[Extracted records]

-=-=-

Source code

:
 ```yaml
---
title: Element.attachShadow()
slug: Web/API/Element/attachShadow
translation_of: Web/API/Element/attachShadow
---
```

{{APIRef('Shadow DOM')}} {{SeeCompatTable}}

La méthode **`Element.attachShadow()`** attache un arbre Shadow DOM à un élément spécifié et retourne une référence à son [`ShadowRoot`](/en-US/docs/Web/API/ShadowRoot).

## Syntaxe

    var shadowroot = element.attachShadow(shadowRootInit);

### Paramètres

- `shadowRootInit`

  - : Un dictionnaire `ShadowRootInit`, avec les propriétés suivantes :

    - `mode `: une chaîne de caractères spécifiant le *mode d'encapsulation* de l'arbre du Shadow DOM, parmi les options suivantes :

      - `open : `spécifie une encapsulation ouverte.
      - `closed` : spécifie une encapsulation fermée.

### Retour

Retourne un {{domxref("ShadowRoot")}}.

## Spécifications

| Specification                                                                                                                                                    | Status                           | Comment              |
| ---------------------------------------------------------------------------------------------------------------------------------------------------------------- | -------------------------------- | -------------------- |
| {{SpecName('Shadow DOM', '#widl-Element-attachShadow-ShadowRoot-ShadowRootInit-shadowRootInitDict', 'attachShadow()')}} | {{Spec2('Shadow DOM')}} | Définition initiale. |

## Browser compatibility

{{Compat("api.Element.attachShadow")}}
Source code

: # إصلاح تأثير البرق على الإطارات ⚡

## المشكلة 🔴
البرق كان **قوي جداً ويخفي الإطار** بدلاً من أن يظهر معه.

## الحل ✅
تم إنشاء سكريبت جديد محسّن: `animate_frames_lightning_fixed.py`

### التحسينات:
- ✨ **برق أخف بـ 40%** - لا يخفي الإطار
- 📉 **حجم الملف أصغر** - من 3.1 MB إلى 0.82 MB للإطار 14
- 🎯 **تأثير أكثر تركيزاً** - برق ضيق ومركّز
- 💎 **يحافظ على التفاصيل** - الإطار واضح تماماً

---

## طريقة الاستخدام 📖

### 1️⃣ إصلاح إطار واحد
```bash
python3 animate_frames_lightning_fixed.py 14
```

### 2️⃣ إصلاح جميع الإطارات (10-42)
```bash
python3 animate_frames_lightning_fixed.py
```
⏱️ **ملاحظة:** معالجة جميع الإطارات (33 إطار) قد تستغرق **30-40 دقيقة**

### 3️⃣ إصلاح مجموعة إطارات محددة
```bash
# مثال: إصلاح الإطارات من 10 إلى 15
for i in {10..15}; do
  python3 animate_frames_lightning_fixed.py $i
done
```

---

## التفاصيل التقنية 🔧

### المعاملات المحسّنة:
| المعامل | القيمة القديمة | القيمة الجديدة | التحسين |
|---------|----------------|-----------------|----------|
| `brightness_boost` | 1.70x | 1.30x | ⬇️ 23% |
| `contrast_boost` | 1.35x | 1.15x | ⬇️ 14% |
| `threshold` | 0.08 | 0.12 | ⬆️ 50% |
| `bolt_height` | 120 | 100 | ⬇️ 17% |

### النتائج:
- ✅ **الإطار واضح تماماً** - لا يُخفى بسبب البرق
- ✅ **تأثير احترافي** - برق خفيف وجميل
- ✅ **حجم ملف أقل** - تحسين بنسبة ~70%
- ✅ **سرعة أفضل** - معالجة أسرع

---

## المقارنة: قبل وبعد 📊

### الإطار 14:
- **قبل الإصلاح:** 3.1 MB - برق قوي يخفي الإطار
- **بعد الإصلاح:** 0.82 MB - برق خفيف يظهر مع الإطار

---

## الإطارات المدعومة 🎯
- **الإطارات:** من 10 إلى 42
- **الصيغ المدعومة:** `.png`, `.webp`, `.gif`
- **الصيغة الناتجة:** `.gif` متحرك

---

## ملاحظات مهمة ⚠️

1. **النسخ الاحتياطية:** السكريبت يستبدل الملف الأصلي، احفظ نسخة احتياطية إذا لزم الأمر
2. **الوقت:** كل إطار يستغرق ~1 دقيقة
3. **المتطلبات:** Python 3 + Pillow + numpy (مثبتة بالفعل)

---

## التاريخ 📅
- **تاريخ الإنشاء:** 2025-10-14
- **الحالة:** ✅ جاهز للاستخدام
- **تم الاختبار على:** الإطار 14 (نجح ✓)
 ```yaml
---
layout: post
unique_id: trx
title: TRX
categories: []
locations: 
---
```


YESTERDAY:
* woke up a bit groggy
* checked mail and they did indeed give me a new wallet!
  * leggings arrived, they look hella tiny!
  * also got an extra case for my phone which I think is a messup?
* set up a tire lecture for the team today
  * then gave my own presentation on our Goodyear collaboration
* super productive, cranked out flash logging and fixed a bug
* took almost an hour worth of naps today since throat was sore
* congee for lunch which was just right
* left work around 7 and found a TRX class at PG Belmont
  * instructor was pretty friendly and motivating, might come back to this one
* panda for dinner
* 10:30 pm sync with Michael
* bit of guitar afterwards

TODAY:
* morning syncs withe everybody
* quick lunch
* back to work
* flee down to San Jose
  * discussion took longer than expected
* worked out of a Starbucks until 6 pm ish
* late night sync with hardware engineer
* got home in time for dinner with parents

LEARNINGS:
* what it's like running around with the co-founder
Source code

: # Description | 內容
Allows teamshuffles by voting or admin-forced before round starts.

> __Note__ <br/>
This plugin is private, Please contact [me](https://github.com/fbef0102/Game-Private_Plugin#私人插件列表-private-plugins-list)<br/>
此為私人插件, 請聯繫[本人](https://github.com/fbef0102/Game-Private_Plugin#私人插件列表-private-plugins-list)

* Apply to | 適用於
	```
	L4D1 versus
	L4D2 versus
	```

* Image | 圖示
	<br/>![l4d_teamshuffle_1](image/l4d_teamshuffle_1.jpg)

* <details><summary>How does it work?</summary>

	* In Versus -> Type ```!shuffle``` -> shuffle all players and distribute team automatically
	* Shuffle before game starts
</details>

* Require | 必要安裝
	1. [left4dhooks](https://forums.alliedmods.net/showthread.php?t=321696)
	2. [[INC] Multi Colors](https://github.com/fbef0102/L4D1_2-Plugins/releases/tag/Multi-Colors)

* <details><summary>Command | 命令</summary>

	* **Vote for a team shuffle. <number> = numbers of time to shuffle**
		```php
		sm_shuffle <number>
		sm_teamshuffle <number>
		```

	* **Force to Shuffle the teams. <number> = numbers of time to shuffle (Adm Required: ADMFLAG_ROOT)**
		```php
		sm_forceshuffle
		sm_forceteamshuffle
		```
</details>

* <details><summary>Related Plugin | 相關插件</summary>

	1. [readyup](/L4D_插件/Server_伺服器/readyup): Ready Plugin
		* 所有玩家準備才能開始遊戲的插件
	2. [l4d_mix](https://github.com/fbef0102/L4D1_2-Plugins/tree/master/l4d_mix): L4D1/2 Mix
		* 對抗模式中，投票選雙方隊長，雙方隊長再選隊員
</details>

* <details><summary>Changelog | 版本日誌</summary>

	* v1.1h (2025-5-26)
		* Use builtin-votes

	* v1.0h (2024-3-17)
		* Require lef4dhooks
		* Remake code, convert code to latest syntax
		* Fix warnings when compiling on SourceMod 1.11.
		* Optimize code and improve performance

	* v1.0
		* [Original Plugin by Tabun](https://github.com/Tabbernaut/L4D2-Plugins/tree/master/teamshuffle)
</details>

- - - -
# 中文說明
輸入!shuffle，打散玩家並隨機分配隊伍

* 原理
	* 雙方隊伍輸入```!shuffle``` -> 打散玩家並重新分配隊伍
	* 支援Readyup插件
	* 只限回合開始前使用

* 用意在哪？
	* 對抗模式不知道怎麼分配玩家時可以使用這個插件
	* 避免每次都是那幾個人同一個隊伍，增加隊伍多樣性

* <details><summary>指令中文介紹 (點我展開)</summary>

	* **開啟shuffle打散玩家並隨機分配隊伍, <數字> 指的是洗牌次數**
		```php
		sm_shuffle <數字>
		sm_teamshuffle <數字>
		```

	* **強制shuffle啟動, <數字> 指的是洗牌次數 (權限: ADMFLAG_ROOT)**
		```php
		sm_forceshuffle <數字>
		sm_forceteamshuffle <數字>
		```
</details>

-=-=-

TASK DIRECTIONS => For this task, write out exactly the lines of the entries above, starting at the line with "100 | ⬇️ 17% |" and ending at the line with "## ملاحظات مهمة ⚠️", both included, and no others.

COMPLETED TASK =>
| `bolt_height` | 120 | 100 | ⬇️ 17% |

### النتائج:
- ✅ **الإطار واضح تماماً** - لا يُخفى بسبب البرق
- ✅ **تأثير احترافي** - برق خفيف وجميل
- ✅ **حجم ملف أقل** - تحسين بنسبة ~70%
- ✅ **سرعة أفضل** - معالجة أسرع

---

## المقارنة: قبل وبعد 📊

### الإطار 14:
- **قبل الإصلاح:** 3.1 MB - برق قوي يخفي الإطار
- **بعد الإصلاح:** 0.82 MB - برق خفيف يظهر مع الإطار

---

## الإطارات المدعومة 🎯
- **الإطارات:** من 10 إلى 42
- **الصيغ المدعومة:** `.png`, `.webp`, `.gif`
- **الصيغة الناتجة:** `.gif` متحرك

---

## ملاحظات مهمة ⚠️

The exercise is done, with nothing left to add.